Come la concezione scelsiana dell’improvvisazione (su cui Alessandro Sbordoni nelle note giustamente si sofferma) si è relazionata con la vostra?
CIRO LONGOBARDI: «Credo soltanto come concept generale anche perché, come ben spiegato da Sbordoni, Scelsi aveva un’idea dell’improvvisazione molto personale, caratterizzata dall’assenza di interplay e dalla mera compresenza di musicisti improvvisatori, ognuno impegnato a seguire il proprio percorso indipendentemente dagli altri».
MICHELE RABBIA: «Penso che il nostro sia stato più un lavoro di riscruttura del gesto scelsiano. Abbiamo cercato di inserire le nostre personalità all’interno di un’idea musicale e di conseguenza immergerci nello spirito del compositore».
DANIELE ROCCATO: «Il nostro non è stato un lavoro musicologico o in qualche modo concettuale. Avevamo una connessione con la musica di Scelsi ad un livello profondo, e abbiamo lasciato che l’azione creativa generasse da sé quello che ora è possibile ascoltare sul cd».
Pur essendo quella di piano, contrabbasso e batteria, una formazione quasi antonomastica nel jazz, la centralità del lavoro sul suono rende il lavoro molto lontano dalle traiettorie più riconoscibili del jazz. Al tempo stesso, il lavoro segna una notevole differenza anche con i trii d’improvvisazione libera. Mi piacerebbe, se vi va, una riflessione su questo.
CIRO LONGOBARDI: «Credo sia dovuto alla miscela di tre personalità piuttosto differenti ma molto comunicanti! Io sono un pianista modernista di formazione classica che arriva all’improvvisazione dall’ambito contemporaneo aleatorio e informale; Michele è un batterista/percussionista che partendo dal jazz ha esplorato tutte le possibili sperimentazioni che si sono sviluppate da quello e da ambiti contigui; Daniele è un contrabbassista/compositore anch’egli di formazione classica ma con esperienze creative nei generi più diversi. Trovo naturale quindi che il lavoro sia difficilmente classificabile».

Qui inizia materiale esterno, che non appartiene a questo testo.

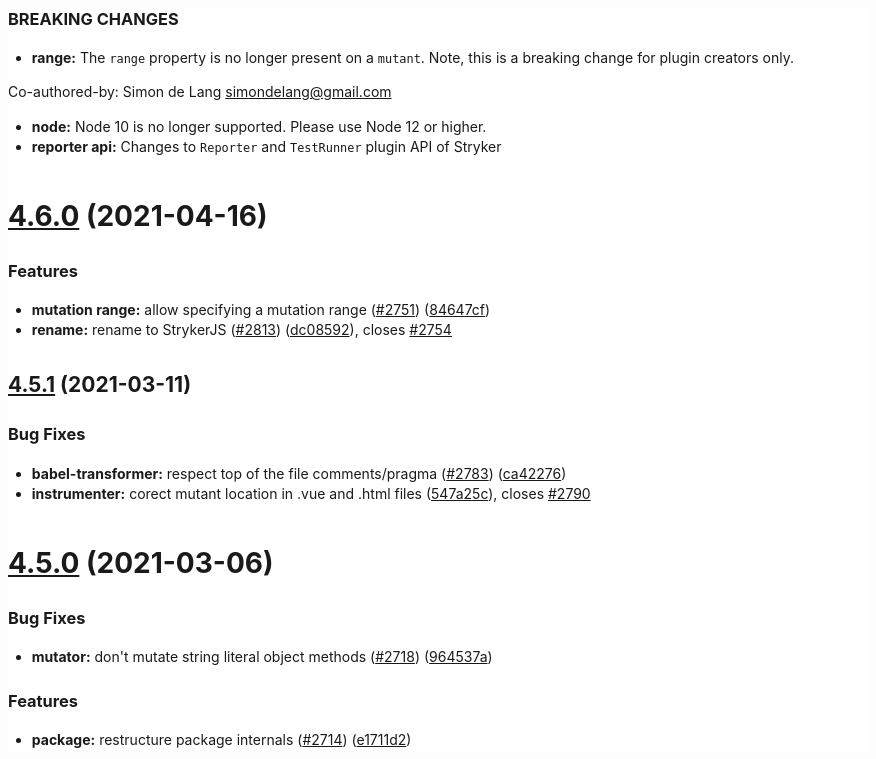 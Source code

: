 
### BREAKING CHANGES

- **range:** The `range` property is no longer present on a `mutant`. Note, this is a breaking change for plugin creators only.

Co-authored-by: Simon de Lang <simondelang@gmail.com>

- **node:** Node 10 is no longer supported. Please use Node 12 or higher.
- **reporter api:** Changes to `Reporter` and `TestRunner` plugin API of Stryker

# [4.6.0](https://github.com/stryker-mutator/stryker-js/compare/v4.5.1...v4.6.0) (2021-04-16)

### Features

- **mutation range:** allow specifying a mutation range ([#2751](https://github.com/stryker-mutator/stryker-js/issues/2751)) ([84647cf](https://github.com/stryker-mutator/stryker-js/commit/84647cf8c4052dead95d4d23a0e9c0c66e54292c))
- **rename:** rename to StrykerJS ([#2813](https://github.com/stryker-mutator/stryker-js/issues/2813)) ([dc08592](https://github.com/stryker-mutator/stryker-js/commit/dc08592c09c0fe5fcc21db03dc2da4e03713f46b)), closes [#2754](https://github.com/stryker-mutator/stryker-js/issues/2754)

## [4.5.1](https://github.com/stryker-mutator/stryker/compare/v4.5.0...v4.5.1) (2021-03-11)

### Bug Fixes

- **babel-transformer:** respect top of the file comments/pragma ([#2783](https://github.com/stryker-mutator/stryker/issues/2783)) ([ca42276](https://github.com/stryker-mutator/stryker/commit/ca422764a2ba5552ef34965532e0b9030f110669))
- **instrumenter:** corect mutant location in .vue and .html files ([547a25c](https://github.com/stryker-mutator/stryker/commit/547a25cfa13e89a597c433bb329ee011abe84420)), closes [#2790](https://github.com/stryker-mutator/stryker/issues/2790)

# [4.5.0](https://github.com/stryker-mutator/stryker/compare/v4.4.1...v4.5.0) (2021-03-06)

### Bug Fixes

- **mutator:** don't mutate string literal object methods ([#2718](https://github.com/stryker-mutator/stryker/issues/2718)) ([964537a](https://github.com/stryker-mutator/stryker/commit/964537a37dece036573f88bace6c714a0413a2e7))

### Features

- **package:** restructure package internals ([#2714](https://github.com/stryker-mutator/stryker/issues/2714)) ([e1711d2](https://github.com/stryker-mutator/stryker/commit/e1711d28f25e8ee7cbdf025adecb3234ee0515a6))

MICHELE RABBIA: «Sicuramente la provenienza delle nostre personalità musicali, l’uso di materiale elettronico e la strumentazione un po’ inusuale hanno creato un tipo di suono molto lontano dall’idea di un trio jazz e allo stesso tempo un’esecuzione, benché libera, ma impostata su parametri musicali predefiniti ha fatto sì che si creasse un divario anche dalla sonorità di un trio di libera improvvisazione».

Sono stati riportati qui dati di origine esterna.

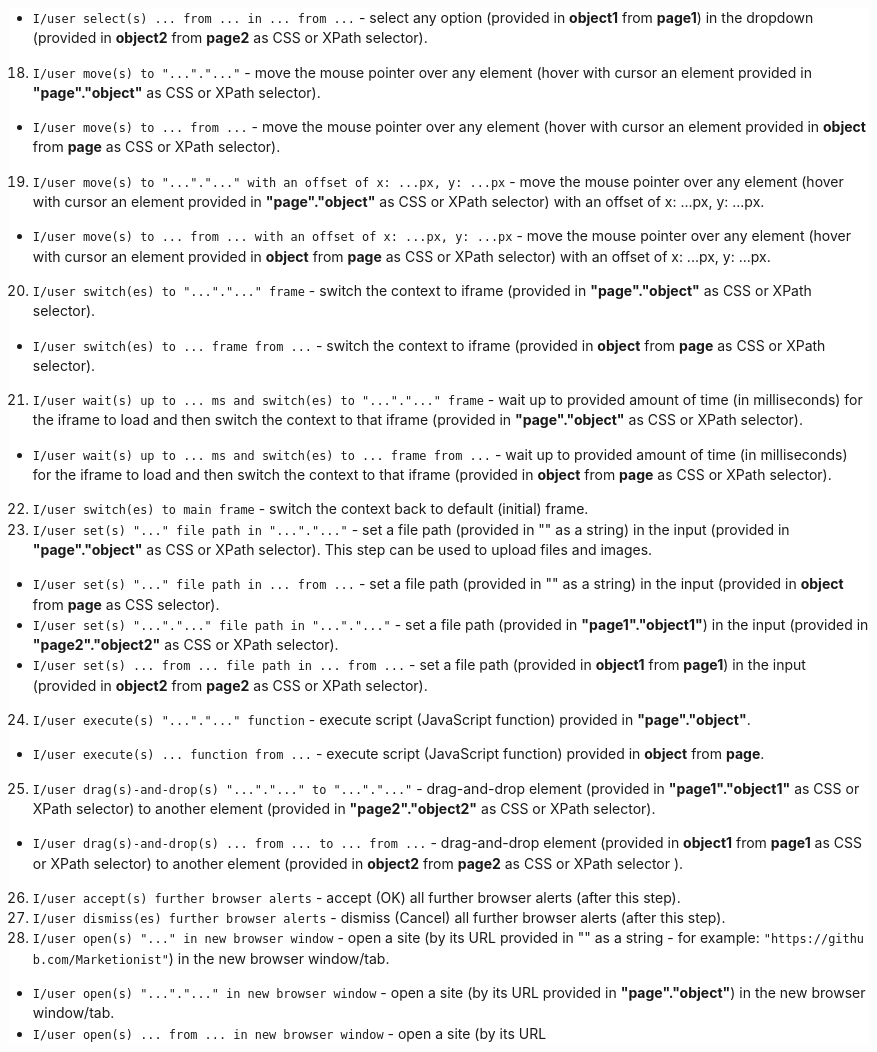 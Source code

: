 - `I/user select(s) ... from ... in ... from ...` - select any option
(provided in **object1** from **page1**) in the dropdown (provided in
**object2** from **page2** as CSS or XPath selector).
18. `I/user move(s) to "..."."..."` - move the mouse pointer over any element
(hover with cursor an element provided in **"page"."object"** as CSS or XPath
selector).
- `I/user move(s) to ... from ...` - move the mouse pointer over any element
(hover with cursor an element provided in **object** from **page** as CSS or
XPath selector).
19. `I/user move(s) to "..."."..." with an offset of x: ...px, y: ...px` - move
the mouse pointer over any element (hover with cursor an element provided in
**"page"."object"** as CSS or XPath selector) with an offset of x: ...px,
y: ...px.
- `I/user move(s) to ... from ... with an offset of x: ...px, y: ...px` - move
the mouse pointer over any element (hover with cursor an element provided in
**object** from **page** as CSS or XPath selector) with an offset of x: ...px,
y: ...px.
20. `I/user switch(es) to "..."."..." frame` - switch the context to iframe
(provided in **"page"."object"** as CSS or XPath selector).
- `I/user switch(es) to ... frame from ...` - switch the context to iframe
(provided in **object** from **page** as CSS or XPath selector).
21. `I/user wait(s) up to ... ms and switch(es) to "..."."..." frame` - wait up
to provided amount of time (in milliseconds) for the iframe to load and then
switch the context to that iframe (provided in **"page"."object"** as CSS or
XPath selector).
- `I/user wait(s) up to ... ms and switch(es) to ... frame from ...` - wait up
to provided amount of time (in milliseconds) for the iframe to load and then
switch the context to that iframe (provided in **object** from **page** as CSS
or XPath selector).
22. `I/user switch(es) to main frame` - switch the context back to default
(initial) frame.
23. `I/user set(s) "..." file path in "..."."..."` - set a file path (provided
in "" as a string) in the input (provided in **"page"."object"** as CSS or XPath
selector). This step can be used to upload files and images.
- `I/user set(s) "..." file path in ... from ...` - set a file path (provided in
"" as a string) in the input (provided in **object** from **page** as CSS
selector).
- `I/user set(s) "..."."..." file path in "..."."..."` - set a file path
(provided in **"page1"."object1"**) in the input (provided in
**"page2"."object2"** as CSS or XPath selector).
- `I/user set(s) ... from ... file path in ... from ...` - set a file path
(provided in **object1** from **page1**) in the input (provided in
**object2** from **page2** as CSS or XPath selector).
24. `I/user execute(s) "..."."..." function` - execute script (JavaScript
function) provided in **"page"."object"**.
- `I/user execute(s) ... function from ...` - execute script (JavaScript
function) provided in **object** from **page**.
25. `I/user drag(s)-and-drop(s) "..."."..." to "..."."..."` - drag-and-drop
element (provided in **"page1"."object1"** as CSS or XPath selector) to another
element (provided in **"page2"."object2"** as CSS or XPath selector).
- `I/user drag(s)-and-drop(s) ... from ... to ... from ...` - drag-and-drop
element (provided in **object1** from **page1** as CSS or XPath selector) to
another element (provided in **object2** from **page2** as CSS or XPath selector
).
26. `I/user accept(s) further browser alerts` - accept (OK) all further browser
alerts (after this step).
27. `I/user dismiss(es) further browser alerts` - dismiss (Cancel) all further
browser alerts (after this step).
28. `I/user open(s) "..." in new browser window` - open a site (by its URL
provided in "" as a string - for example: `"https://github.com/Marketionist"`)
in the new browser window/tab.
- `I/user open(s) "..."."..." in new browser window` - open a site (by its URL
provided in **"page"."object"**) in the new browser window/tab.
- `I/user open(s) ... from ... in new browser window` - open a site (by its URL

DANIELE ROCCATO: «Quando si è in fase creativa e si è in contatto con una sorta di energia autonoma, qualunque considerazione intellettuale rappresenta un grande ostacolo e porta a percorrere strade battute e luoghi rassicuranti. È curioso perché a posteriori di fronte a lavori come questo percepisco la creatività come un flusso che non ci appartiene e di cui, nella migliore delle ipotesi, possiamo essere il veicolo».
Quali evoluzioni possibili per questo progetto?
CIRO LONGOBARDI: «Intanto cerchiamo di farlo conoscere il più possibile, sia in disco che dal vivo. Poi ci sono le possibili collaborazioni con altre personalità musicali, altri improvvisatori, come il grande violinista Dominique Pifarély, con cui nel 2015 abbiamo tenuto un bellissimo concerto presso la Fondazione Scelsi a Roma. Ma non escludiamo il dialogo con compositori interessati ad esplorare con noi la creatività estemporanea».
MICHELE RABBIA: «Le molteplici combinazioni sonore che questo trio può gestire, unite alle nostre “diversità” di visione della musica, a mio avviso, possono portarci in territori molto lontani concedendoci la possibilità di attingere dai materiali più diversi. Non mi stupirei se in futuro un nostro prossimo lavoro avesse delle sfumature più legate alla musica rock…».
DANIELE ROCCATO: « In effetti le possibilità sono molte, anche troppe. Vedremo quali strade si apriranno».
Un lavoro di Scelsi che consigliereste a chi si volesse accostare a questo compositore?
CIRO LONGOBARDI: «Il repertorio orchestrale in generale».
MICHELE RABBIA: «Quattro Illustrazioni».
DANIELE ROCCATO: «Okanagon».
Cosa state ascoltando in queste settimane?
CIRO LONGOBARDI: «Principalmente riascolti, tutto Mahler e Debussy, un po’ di rock progressivo (possiamo chiamarlo così?) Area, King Crimson, ma anche gruppi napoletani come gli Slivovitz».
MICHELE RABBIA: «Radiohead, György Kurtág, Brian Eno, Art Ensemble of Chicago, Gerard Grisey...».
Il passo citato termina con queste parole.